Source : THE AGE NEWS

While some investors fear missing out on Elon Musk’s multi-trillion dollar SpaceX initial public offering, others are concerned about the potential impact on the valuation of their holdings.

Gemma Dale, director of SMSF and investor behaviour at online stock-trading platform nabtrade, said investors are wary that SpaceX’s IPO could distort the balance of their exchange-traded funds (ETFs) once it is incorporated into the funds.

Elon Musk’s SpaceX is planning an IPO.AP

The IPO “creates this issue for many clients who don’t particularly want exposure to something like SpaceX [but] who are by default, going to be acquiring it through their passive holdings,” said Dale.

The planned SpaceX IPO could raise as much as $US75 billion ($104 billion), valuing the company at up to $US1.8 trillion ($2.5 trillion), which “approaches the combined market cap of the 200 largest stocks on the ASX”, according to Morningstar.

That gives it an implied price-to-sales ratio of about 100x sales. The listing’s gargantuan size has indexes in the US mulling rule changes that would allow SpaceX to enter its indices earlier, with less of its shares traded publicly, than IPOs in the past.

Nasdaq, the exchange where SpaceX will list, has shortened the amount of time a share must trade before being included in its indexes, from three months to 15 days. The requirement that at least 10 per cent of its share trades, has also been dropped by Nasdaq, allowing SpaceX to float lesser amount.

‘We have probably heard more concern from investors who don’t want … exposure to SpaceX than those who are actually seeking it.’

Nabtrade’s Gemma Dale

S&P Global, which manages the S&P 500, is considering cutting the amount of time required to allow a stock into an eligible fund from a year to six months.

There are over 150 ETF products based on the Nasdaq Composite index and the S&P 500, including a number of popular ones in Australia. These ETFs invest in all companies on those indices by default, meaning investors cannot opt out of investing in a certain company.

Depending on the amount of SpaceX stock that floats, when it enters these indices and moves dramatically and up down, it could affect the entire index.

Dale said: “We have probably heard more concern from investors who don’t want … exposure to SpaceX than those who are actually seeking it.”

Nabtrade’s Gemma Dale says many ETF investors aren’t thrilled with including Musk’s SpaceX in their portfolio.

While CommBank has reportedly told customers they’ll be able to invest directly in SpaceX IPO, nabtrade customers are more divided.

Some think: “‘Even if Musk is over-promising and underdelivers, he has delivered some extraordinary things and I would like to be part of that’,” said Dale. “There’s another cohort who go, ‘this is completely outside my risk profile’.”
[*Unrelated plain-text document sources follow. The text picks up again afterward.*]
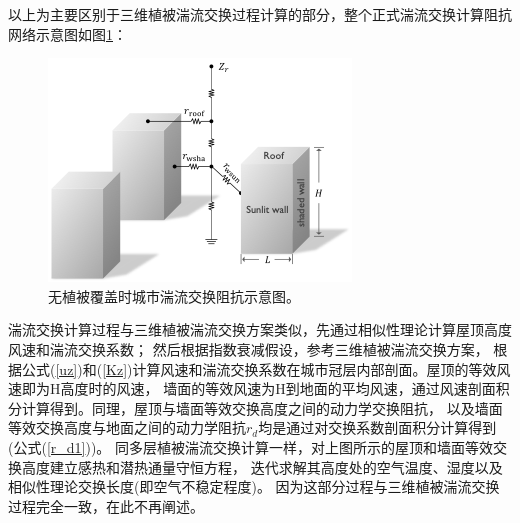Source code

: 以上为主要区别于三维植被湍流交换过程计算的部分，整个正式湍流交换计算阻抗网络示意图如图\ref{fig:无植被覆盖时城市湍流交换阻抗示意图}：
{
\begin{figure}[]
\centering
\includegraphics{Figures/城市模式/无植被覆盖时城市湍流交换阻抗示意图.png}
\caption{无植被覆盖时城市湍流交换阻抗示意图。}
\label{fig:无植被覆盖时城市湍流交换阻抗示意图}
\end{figure}
}
湍流交换计算过程与三维植被湍流交换方案类似，先通过相似性理论计算屋顶高度风速和湍流交换系数；
然后根据指数衰减假设，参考三维植被湍流交换方案\citep{dai2019different}，
根据公式(\ref{uz})和(\ref{Kz})计算风速和湍流交换系数在城市冠层内部剖面。屋顶的等效风速即为H高度时的风速，
墙面的等效风速为H到地面的平均风速，通过风速剖面积分计算得到。同理，屋顶与墙面等效交换高度之间的动力学交换阻抗，
以及墙面等效交换高度与地面之间的动力学阻抗$r_d$均是通过对交换系数剖面积分计算得到(公式(\ref{r_d1}))。
同多层植被湍流交换计算一样，对上图所示的屋顶和墙面等效交换高度建立感热和潜热通量守恒方程，
迭代求解其高度处的空气温度、湿度以及相似性理论交换长度(即空气不稳定程度)。
因为这部分过程与三维植被湍流交换过程完全一致，在此不再阐述。
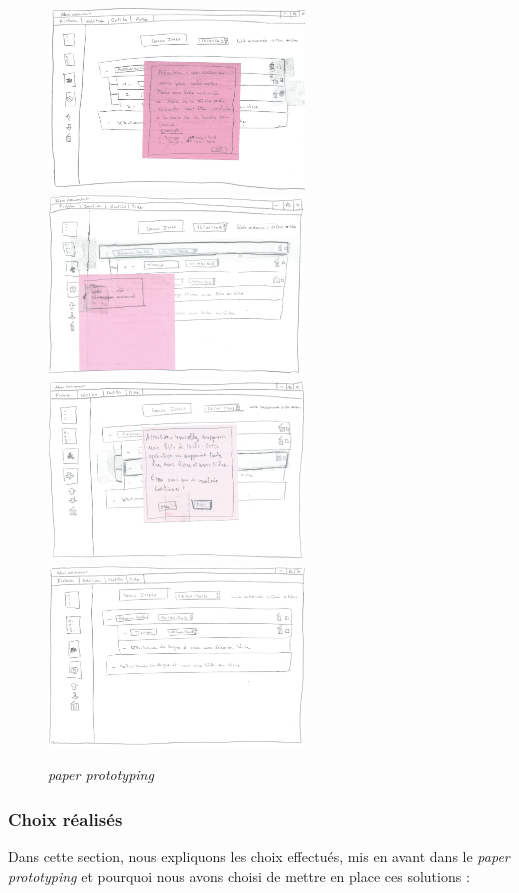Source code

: \documentclass[a4paper,10pt]{article}
\newcommand{\paperPrototyping}{\emph{paper prototyping}}
\begin{document}
\begin{figure}[H]
    \includegraphics[width=6.8cm]{Images/maquette5.jpeg}
    \includegraphics[width=6.8cm]{Images/maquette6.jpeg}
    \includegraphics[width=6.8cm]{Images/maquette7.jpeg}
    \includegraphics[width=6.8cm]{Images/maquette8.jpeg}
    \caption{\paperPrototyping}
\end{figure}

\subsubsection{Choix réalisés}
Dans cette section, nous expliquons les choix effectués, mis en avant dans le \paperPrototyping{} et pourquoi nous avons choisi de mettre en place ces solutions
:
\end{document}
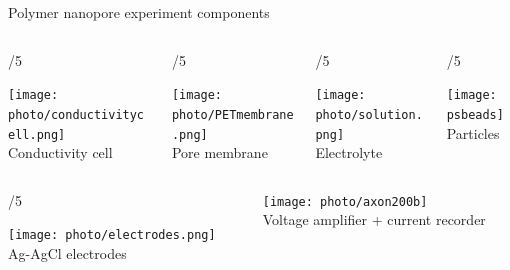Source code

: 

\begin{frame}[c]{Polymer nanopore experiment components}



	\begin{columns}[t]
		\begin{column}[T]{\paperwidth/5}
			{\centering
				\texttt{[image: photo/conductivitycell.png]} \\
				{\footnotesize Conductivity cell}
				\par
			}
		\end{column}
		
		
		\begin{column}[T]{\paperwidth/5}
			{\centering
				\texttt{[image: photo/PETmembrane.png]} \\
				{\footnotesize Pore membrane}
				\par
			}
		\end{column}
		
		
		
		\begin{column}[T]{\paperwidth/5}
			{\centering
				\texttt{[image: photo/solution.png]} \\
				{\footnotesize Electrolyte}
				\par
			}
		\end{column}

		
		

		
		\begin{column}[T]{\paperwidth/5}
			{\centering
				\texttt{[image: psbeads]} \\
				{\footnotesize Particles}
				\par
			}
		\end{column}

	\end{columns}
	
	\vspace{1cm}
	
	\begin{columns}[t]
		\begin{column}[T]{\paperwidth/5}
			{\centering
				\texttt{[image: photo/electrodes.png]} \\
				{\footnotesize Ag-AgCl electrodes}
				\par
			}
		\end{column}
		
		
		\begin{column}[T]{.6\paperwidth}
			{\centering
				\texttt{[image: photo/axon200b]} \\
				Voltage amplifier + current recorder
				\par
			}
		\end{column}
	

	\end{columns}


\end{frame}



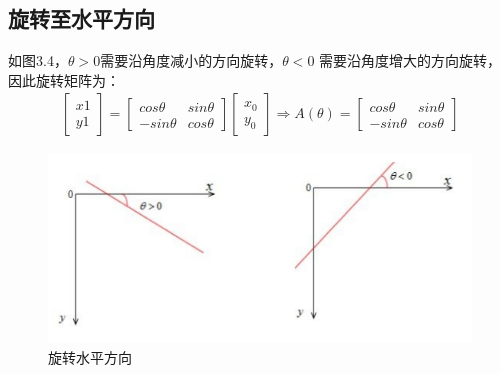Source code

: \subsection{旋转至水平方向}
如图3.4，$\theta>0$需要沿角度减小的方向旋转，$\theta<0$ 需要沿角度增大的方向旋转，因此旋转矩阵为：
\begin{equation}
\begin{aligned}
\left[
\begin{matrix}
x1\\
y1
\end{matrix}
\right]
=
\left[
\begin{matrix}
cos\theta & sin\theta\\
-sin\theta & cos\theta 
\end{matrix}
\right]
\left[
\begin{matrix}
x_0\\
y_0 
\end{matrix}
\right]
\Rightarrow
A(\theta)=
\left[
\begin{matrix}
cos\theta & sin\theta\\
-sin\theta & cos\theta 
\end{matrix}
\right] 
\end{aligned}
\end{equation}
\begin{figure}[h]
	\centering
	\includegraphics[scale=0.5]{figures/8.png}
	\caption{旋转水平方向}
	\label{fig:2}
\end{figure}


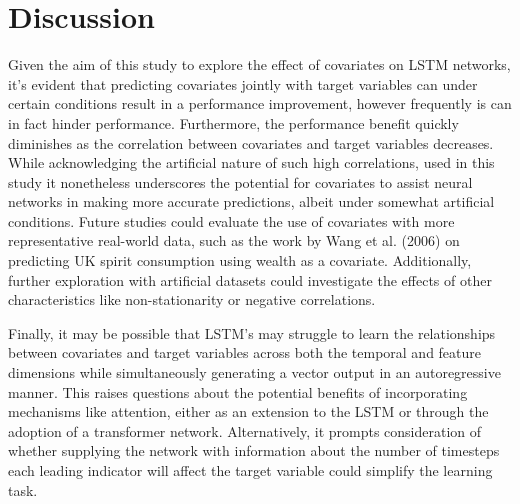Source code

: \documentclass{article}
\newcommand{\pearson}{PCC}
\begin{document}
\section{Discussion}

Given the aim of this study to explore the effect of covariates on LSTM networks, it's evident that predicting covariates 
jointly with target variables can under certain conditions result in a performance improvement, however frequently is can in fact hinder performance. 
Furthermore, the performance benefit quickly diminishes as the correlation between covariates and target variables 
decreases.  While acknowledging the artificial nature of such high correlations, used in this study
it nonetheless underscores the potential for covariates to assist neural networks in making more accurate predictions, 
albeit under somewhat artificial conditions. Future studies could evaluate the use of covariates with more representative 
real-world data, such as the work by Wang et al. (2006) \cite{wang2006} on predicting UK spirit consumption using wealth as a covariate. 
Additionally, further exploration with artificial datasets could investigate the effects of other characteristics like 
non-stationarity or negative correlations.




Finally, it may be possible that LSTM's may struggle to learn the relationships between covariates and target variables 
across both the temporal and feature dimensions while simultaneously generating a vector output in an autoregressive 
manner. This raises questions about the potential benefits of incorporating mechanisms like attention, either as an 
extension to the LSTM or through the adoption of a transformer network. Alternatively, it prompts consideration of whether 
supplying the network with information about the number of timesteps each leading indicator will affect the target variable 
could simplify the learning task.




\end{document}
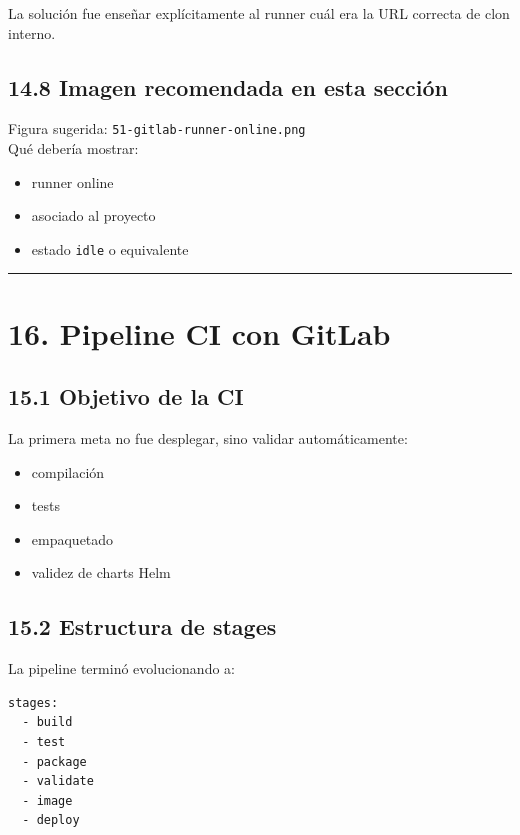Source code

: \documentclass[
a4paper,
12pt]{report}
\providecommand{\tightlist}{%
  \setlength{\itemsep}{0pt}\setlength{\parskip}{0pt}}
\begin{document}
La solución fue enseñar explícitamente al runner cuál era la URL
correcta de clon interno.

\section{14.8 Imagen recomendada en esta
sección}\label{imagen-recomendada-en-esta-secciuxf3n-8}

Figura sugerida: \texttt{51-gitlab-runner-online.png}\\
Qué debería mostrar:

\begin{itemize}
\tightlist
\item
  runner online
\item
  asociado al proyecto
\item
  estado \texttt{idle} o equivalente
\end{itemize}

\begin{center}\rule{0.5\linewidth}{0.5pt}\end{center}

\chapter{16. Pipeline CI con GitLab}\label{pipeline-ci-con-gitlab}

\section{15.1 Objetivo de la CI}\label{objetivo-de-la-ci}

La primera meta no fue desplegar, sino validar automáticamente:

\begin{itemize}
\tightlist
\item
  compilación
\item
  tests
\item
  empaquetado
\item
  validez de charts Helm
\end{itemize}

\section{15.2 Estructura de stages}\label{estructura-de-stages}

La pipeline terminó evolucionando a:

\begin{verbatim}
stages:
  - build
  - test
  - package
  - validate
  - image
  - deploy
\end{verbatim}
\end{document}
SpaceX has reshaped the economics of orbital launch through the reusable Falcon 9 rocket. But10 years ago, Musk predicted the first human colony could be on Mars – by 2024.

Musk’s prospectus calls for new industries to be built on the Moon, Mars, “and beyond”. The estimated total addressable market is $US28.5 trillion, “the largest in human history”, comprised of space launch, connectivity, Starlink, and AI infrastructure.

The relationship between Musk’s hype and Musk’s reality takes “the shape of an inverted pyramid” with the material base at the bottom (in this case, the real rocket accomplishments of SpaceX) but that it opens up into a “wider virtual realm”, according to author Ben Tarnoff, who has co-written Muskism: A Guide for the Perplexed with historian Quinn Slobodian.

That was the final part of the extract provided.